They fuck you up, your Mum and Dad. They don’t mean to, but they do. They fill you with the faults they had, And add some extra, just for you.
So sayeth the bard Philip Larkin, and he was surely talking about The Savages. Emotionally damaged, self-destructive and increasingly estranged, brother and sister Jon and Wendy Savage receive a call that their senile father has lost his home as well as his fragile mind. They now have to adjust to caring for a man who, if their stories can be gleaned from the snippets of information made available to us, wasn’t a particularly nice human being in the first place, and is even less amenable now he’s smearing his feces on the walls.
The story starts in the perky, up-beat perfection of Sun City, Arizona – which turns out to be a purpose built retirement village swathed in permanent sunshine, complete with golf-carts and cheerleaders and perfect, plastic trees (no, really, it is…..) Reminded me of Evelyn Waugh’s The Loved One. Only in America. It then moves to the utter misery of Buffalo, New York in winter. I mean, mental health institutions in Buffalo, New York. In winter. Hell.

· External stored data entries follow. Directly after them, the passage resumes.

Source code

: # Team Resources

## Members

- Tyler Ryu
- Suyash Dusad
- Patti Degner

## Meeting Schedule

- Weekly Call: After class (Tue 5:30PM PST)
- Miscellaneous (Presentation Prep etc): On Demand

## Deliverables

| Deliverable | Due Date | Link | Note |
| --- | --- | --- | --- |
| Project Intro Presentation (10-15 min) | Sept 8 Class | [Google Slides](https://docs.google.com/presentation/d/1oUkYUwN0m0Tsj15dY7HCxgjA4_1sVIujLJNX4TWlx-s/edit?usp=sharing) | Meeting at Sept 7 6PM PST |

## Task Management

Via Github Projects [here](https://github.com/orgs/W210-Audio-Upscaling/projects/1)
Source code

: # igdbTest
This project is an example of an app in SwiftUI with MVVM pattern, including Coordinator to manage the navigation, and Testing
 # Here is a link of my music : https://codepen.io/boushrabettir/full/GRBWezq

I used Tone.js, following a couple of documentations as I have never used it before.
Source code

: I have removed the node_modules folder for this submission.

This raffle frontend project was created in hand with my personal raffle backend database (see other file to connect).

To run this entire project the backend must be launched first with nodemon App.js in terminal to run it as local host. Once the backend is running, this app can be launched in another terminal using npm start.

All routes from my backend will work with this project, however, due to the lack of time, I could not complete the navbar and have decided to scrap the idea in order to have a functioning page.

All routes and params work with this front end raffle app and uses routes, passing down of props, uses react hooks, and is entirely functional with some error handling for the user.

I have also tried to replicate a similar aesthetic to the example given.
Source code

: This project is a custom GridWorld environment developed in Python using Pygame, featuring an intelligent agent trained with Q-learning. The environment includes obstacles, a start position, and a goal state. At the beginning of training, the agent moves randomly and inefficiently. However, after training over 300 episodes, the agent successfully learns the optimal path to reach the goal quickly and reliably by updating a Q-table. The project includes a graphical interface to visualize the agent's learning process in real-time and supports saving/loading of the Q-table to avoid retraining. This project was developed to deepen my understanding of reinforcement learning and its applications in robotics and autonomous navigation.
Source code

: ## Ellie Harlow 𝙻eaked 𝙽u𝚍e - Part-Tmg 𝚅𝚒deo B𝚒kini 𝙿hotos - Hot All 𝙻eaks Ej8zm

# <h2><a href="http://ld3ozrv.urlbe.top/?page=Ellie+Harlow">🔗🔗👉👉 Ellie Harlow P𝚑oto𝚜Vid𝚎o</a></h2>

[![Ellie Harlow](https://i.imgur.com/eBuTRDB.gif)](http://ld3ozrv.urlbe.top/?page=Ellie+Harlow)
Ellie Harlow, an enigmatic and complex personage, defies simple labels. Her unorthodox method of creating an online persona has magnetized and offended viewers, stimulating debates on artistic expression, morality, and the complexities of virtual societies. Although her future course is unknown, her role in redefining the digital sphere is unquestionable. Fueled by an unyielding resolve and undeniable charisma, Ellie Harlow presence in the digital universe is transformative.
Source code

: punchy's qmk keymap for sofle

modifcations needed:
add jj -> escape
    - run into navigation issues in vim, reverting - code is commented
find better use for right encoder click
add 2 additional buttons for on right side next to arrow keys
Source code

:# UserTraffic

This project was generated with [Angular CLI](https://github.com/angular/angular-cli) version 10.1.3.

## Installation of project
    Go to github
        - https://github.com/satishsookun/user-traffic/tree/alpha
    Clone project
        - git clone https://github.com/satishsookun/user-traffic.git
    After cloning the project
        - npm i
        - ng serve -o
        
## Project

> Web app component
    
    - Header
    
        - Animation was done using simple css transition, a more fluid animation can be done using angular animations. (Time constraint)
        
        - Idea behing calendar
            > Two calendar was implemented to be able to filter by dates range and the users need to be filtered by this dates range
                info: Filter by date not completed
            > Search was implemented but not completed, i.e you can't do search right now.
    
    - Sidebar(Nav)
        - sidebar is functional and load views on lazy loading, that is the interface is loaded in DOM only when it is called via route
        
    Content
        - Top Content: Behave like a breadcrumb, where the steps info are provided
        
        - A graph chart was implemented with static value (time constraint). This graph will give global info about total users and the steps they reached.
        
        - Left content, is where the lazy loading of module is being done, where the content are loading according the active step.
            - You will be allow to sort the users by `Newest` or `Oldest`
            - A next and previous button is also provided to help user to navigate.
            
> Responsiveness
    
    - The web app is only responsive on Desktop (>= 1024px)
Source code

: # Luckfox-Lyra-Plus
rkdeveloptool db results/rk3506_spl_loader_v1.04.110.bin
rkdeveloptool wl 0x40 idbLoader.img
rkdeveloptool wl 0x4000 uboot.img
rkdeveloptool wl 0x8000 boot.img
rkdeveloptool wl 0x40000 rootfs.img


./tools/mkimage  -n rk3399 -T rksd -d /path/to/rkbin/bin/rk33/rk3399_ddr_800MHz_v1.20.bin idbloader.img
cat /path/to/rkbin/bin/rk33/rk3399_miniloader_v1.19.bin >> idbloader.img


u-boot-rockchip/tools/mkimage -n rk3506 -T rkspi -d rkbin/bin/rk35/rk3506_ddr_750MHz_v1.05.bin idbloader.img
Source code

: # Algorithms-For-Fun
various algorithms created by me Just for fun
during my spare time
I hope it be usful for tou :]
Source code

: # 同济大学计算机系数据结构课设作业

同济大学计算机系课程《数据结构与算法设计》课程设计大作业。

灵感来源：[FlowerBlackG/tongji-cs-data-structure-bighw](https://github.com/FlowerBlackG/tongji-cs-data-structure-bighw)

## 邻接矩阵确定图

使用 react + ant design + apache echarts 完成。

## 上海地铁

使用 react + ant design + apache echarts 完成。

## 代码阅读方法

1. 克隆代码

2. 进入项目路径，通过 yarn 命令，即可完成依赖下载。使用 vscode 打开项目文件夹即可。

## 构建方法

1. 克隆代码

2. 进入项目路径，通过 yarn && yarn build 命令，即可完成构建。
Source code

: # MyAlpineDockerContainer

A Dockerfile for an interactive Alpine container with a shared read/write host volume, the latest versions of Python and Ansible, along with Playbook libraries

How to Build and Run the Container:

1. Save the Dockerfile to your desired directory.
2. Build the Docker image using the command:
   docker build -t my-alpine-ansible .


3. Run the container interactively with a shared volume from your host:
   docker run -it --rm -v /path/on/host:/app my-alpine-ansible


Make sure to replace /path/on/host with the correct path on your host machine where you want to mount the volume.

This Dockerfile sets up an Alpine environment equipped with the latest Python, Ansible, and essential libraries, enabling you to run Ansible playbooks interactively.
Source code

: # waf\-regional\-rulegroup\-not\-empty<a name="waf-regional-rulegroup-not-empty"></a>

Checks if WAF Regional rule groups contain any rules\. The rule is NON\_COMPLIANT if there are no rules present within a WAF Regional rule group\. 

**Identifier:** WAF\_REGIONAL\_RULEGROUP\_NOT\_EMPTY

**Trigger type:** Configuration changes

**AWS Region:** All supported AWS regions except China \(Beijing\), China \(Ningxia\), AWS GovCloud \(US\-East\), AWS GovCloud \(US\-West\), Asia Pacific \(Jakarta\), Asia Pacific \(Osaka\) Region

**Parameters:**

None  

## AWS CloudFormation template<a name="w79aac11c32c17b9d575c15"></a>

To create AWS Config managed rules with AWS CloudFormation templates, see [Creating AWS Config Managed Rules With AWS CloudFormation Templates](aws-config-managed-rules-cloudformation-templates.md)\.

Yet, in spite of the resoundingly All-American locations and a story-line that could so easily have teetered on the edges of sentimentality, (another writer-director may have cast Sally Field, for instance, which would have been its death knell) The Savages is not at all mawkish. It’s a true-to-life telling and Phillip Seymour Hoffman and Laura Linney are painfully good to watch. It’s grim, embarrassing, wince-worthy, and touching, but wait til the end for the fat labrador, and you’ll know that all lives can find a road to redemption.